▸ What you will do
Copy each line from the listing below where the word "Button" shows up.

[Start of section]

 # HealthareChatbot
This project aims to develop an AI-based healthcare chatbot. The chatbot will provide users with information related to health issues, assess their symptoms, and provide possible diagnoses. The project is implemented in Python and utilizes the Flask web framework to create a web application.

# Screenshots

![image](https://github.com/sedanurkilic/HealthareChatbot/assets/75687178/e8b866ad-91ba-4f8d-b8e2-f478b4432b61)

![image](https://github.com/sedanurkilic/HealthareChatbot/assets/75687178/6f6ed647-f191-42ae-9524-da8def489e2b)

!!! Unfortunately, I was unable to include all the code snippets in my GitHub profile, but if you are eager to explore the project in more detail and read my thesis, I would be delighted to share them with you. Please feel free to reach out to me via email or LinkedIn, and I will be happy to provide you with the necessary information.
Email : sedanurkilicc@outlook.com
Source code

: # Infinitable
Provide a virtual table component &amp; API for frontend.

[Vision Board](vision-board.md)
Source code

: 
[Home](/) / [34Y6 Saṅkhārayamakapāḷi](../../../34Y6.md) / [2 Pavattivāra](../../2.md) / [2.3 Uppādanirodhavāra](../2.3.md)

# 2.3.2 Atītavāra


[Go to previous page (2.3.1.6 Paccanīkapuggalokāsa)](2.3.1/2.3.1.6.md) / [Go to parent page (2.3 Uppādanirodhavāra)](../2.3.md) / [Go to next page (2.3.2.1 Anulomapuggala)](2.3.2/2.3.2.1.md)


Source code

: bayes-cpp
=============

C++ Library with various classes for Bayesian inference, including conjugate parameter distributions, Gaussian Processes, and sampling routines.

[End of section]
[Start of section]

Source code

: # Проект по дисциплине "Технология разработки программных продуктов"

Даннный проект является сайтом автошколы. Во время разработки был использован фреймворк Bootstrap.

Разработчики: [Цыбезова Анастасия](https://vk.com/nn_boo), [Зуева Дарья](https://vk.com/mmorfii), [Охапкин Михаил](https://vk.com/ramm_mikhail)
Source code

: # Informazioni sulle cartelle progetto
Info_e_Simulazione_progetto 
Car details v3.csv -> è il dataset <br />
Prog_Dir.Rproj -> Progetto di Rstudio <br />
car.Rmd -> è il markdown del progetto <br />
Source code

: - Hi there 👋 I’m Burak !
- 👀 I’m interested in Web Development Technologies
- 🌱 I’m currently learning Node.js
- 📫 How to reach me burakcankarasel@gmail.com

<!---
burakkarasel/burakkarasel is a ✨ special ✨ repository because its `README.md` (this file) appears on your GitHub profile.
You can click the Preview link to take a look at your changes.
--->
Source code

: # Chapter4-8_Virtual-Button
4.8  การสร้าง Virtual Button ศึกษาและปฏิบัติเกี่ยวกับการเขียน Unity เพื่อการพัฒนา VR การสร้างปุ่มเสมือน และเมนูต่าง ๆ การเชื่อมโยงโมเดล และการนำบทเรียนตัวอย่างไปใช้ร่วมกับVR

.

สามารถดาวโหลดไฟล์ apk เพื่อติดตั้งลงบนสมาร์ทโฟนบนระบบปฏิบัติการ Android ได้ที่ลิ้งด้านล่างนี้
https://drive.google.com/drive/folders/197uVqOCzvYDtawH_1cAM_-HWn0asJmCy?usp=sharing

[End of section]

▸ Task response
: # Chapter4-8_Virtual-Button
4.8  การสร้าง Virtual Button ศึกษาและปฏิบัติเกี่ยวกับการเขียน Unity เพื่อการพัฒนา VR การสร้างปุ่มเสมือน และเมนูต่าง ๆ การเชื่อมโยงโมเดล และการนำบทเรียนตัวอย่างไปใช้ร่วมกับVR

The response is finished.